Forse quel piccolo fuoco sulla spiaggia del lago di Tiberiade ricordò a Simon Pietro un altro fuoco presso il quale aveva cercato inutilmente di scaldarsi la sera dell’arresto di Gesù (Gv 18,18).
Quello che è certo è che Gesù gli offrì la possibilità di rimettere insieme i pezzi della sua vita, compresi i fallimenti e le promesse non mantenute, i tradimenti e la presunzione.
Quel mattino, come il vecchio Nicodemo, Simon Pietro imparò che solo l’obbedienza alla parola di Gesù l’avrebbe salvato.
Più tardi, dopo che ebbero mangiato, Gesù gli chiese di essere come lui, pastore e agnello.
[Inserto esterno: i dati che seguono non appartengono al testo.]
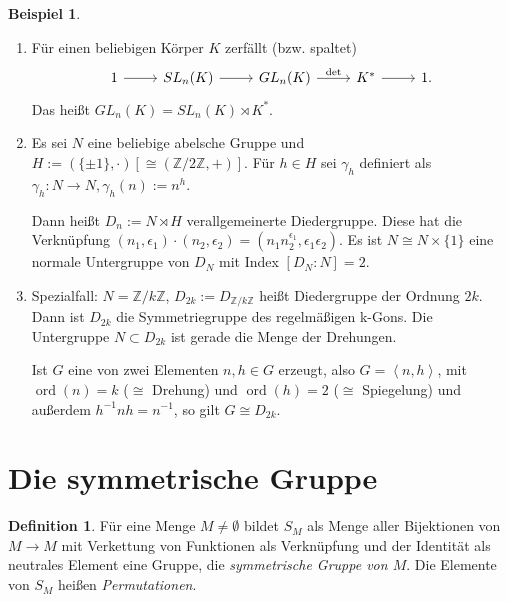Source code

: \documentclass[12pt]{scrartcl}%
\theoremstyle{definition}
\newtheorem*{defn}{Definition}
\newtheorem{ex}{Beispiel}
\theoremstyle{remark}
\DeclareMathOperator\ord{ord}
\begin{document}
\begin{ex}

\begin{enumerate}[label=(\alph*)]
    \item Für einen beliebigen Körper $K$ zerfällt (bzw. spaltet)
    \[ \begin{tikzcd}
         1 \arrow[r] & SL_n(K) \arrow[r] & GL_n(K) \arrow[r,"\det"] & K^* \arrow[r] & 1.
    \end{tikzcd} \]
    Das heißt $GL_n(K) = SL_n(K)\rtimes K^*$.
    
    \item Es sei $N$ eine beliebige abelsche Gruppe und $H := (\{\pm 1\},\cdot)\left[\cong(\mathbb{Z}/2\mathbb{Z},+)\right]$. Für $h\in H$ sei $\gamma_h$ definiert als $\gamma_h:N\to N, \gamma_h(n) := n^h$.
    
    Dann heißt $D_n := N \rtimes H$ verallgemeinerte Diedergruppe. Diese hat die Verknüpfung 
    $(n_1,\epsilon_1)\cdot(n_2,\epsilon_2) = (n_1 n_2^{\epsilon_1},\epsilon_1\epsilon_2)$. Es ist $N \cong N\times\{1\}$ eine normale Untergruppe von $D_N$ mit Index $[D_N:N] = 2$.
    
    \item Spezialfall: $N = \mathbb{Z}/k\mathbb{Z}$, $D_{2k} := D_{\mathbb{Z}/k\mathbb{Z}}$ heißt Diedergruppe der Ordnung $2k$. Dann ist $D_{2k}$ die Symmetriegruppe des regelmäßigen k-Gons. Die Untergruppe $N\subset D_{2k}$ ist gerade die Menge der Drehungen.
    
    Ist $G$ eine von zwei Elementen $n,h\in G$ erzeugt, also $G = \left< n,h\right>$, mit $\ord(n) = k$ ($\cong$ Drehung) und $\ord(h) = 2$ ($\cong$ Spiegelung) und außerdem $h^{-1}nh=n^{-1}$, so gilt $G\cong D_{2k}$.
\end{enumerate}

\end{ex}

\section{Die symmetrische Gruppe}

\begin{defn}
    Für eine Menge $M\neq\emptyset$ bildet $S_M$ als Menge aller Bijektionen von $M\to M$ mit Verkettung von Funktionen als Verknüpfung und der Identität als neutrales Element eine Gruppe, die \emph{symmetrische Gruppe von $M$}. Die Elemente von $S_M$ heißen \emph{Permutationen}.
\end{defn}
\end{document}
Simon Pietro non fece promesse, ma consegnò la sua vita a Colui che scruta la mente e saggia i cuori (Ger 17,10).
Non più il Noi sappiamo di Nicodemo, né il suo: Io vado a pescare!
Ma: Signore, tu conosci tutto; tu sai che ti voglio bene.
Trent’anni dopo, anno più anno meno, Simon Pietro fu arrestato a Roma.
Come Gesù gli aveva predetto, fu costretto a stendere le mani e un altro lo vestì e lo portò dove non avrebbe voluto.
Secondo la tradizione fu crocefisso a testa in giù.
Da quella prospettiva rovesciata vide ciò che sarebbe stato rivelato a Giovanni nell’isola di Patmos trent’anni dopo.
Mentre il suo cuore cessava di battere vide una porta che si apriva nel cielo.
L’attraversò e si prostrò con la faccia a terra davanti a Colui che siede sul trono e all’Agnello.
L’Agnello che per la sua obbedienza e con il suo sacrificio ha spezzato i sette sigilli e ha aperto il libro scritto sul lato interno e su quello esterno (Ap 5,5.9).
E nel libro è raccontata la Sua storia e la nostra storia.
Una storia di misericordia e di salvezza.
Farsi discepoli di Gesù non significa solamente farsi scolari, vale a dire mettersi alla sua scuola per apprendere e memorizzare un insegnamento; significa piuttosto legarsi con tutto il proprio essere alla persona del maestro, prenderlo come guida, donargli il proprio spirito e il proprio cuore, vedere (Gv 9,37) e vivere in virtù di lui (Gv 6,57), nutrirsi di lui, lasciarsi affascinare dalla verità che è in lui e lasciarsi investire dal suo amore, e in questo abitare (Gv 1,38-39).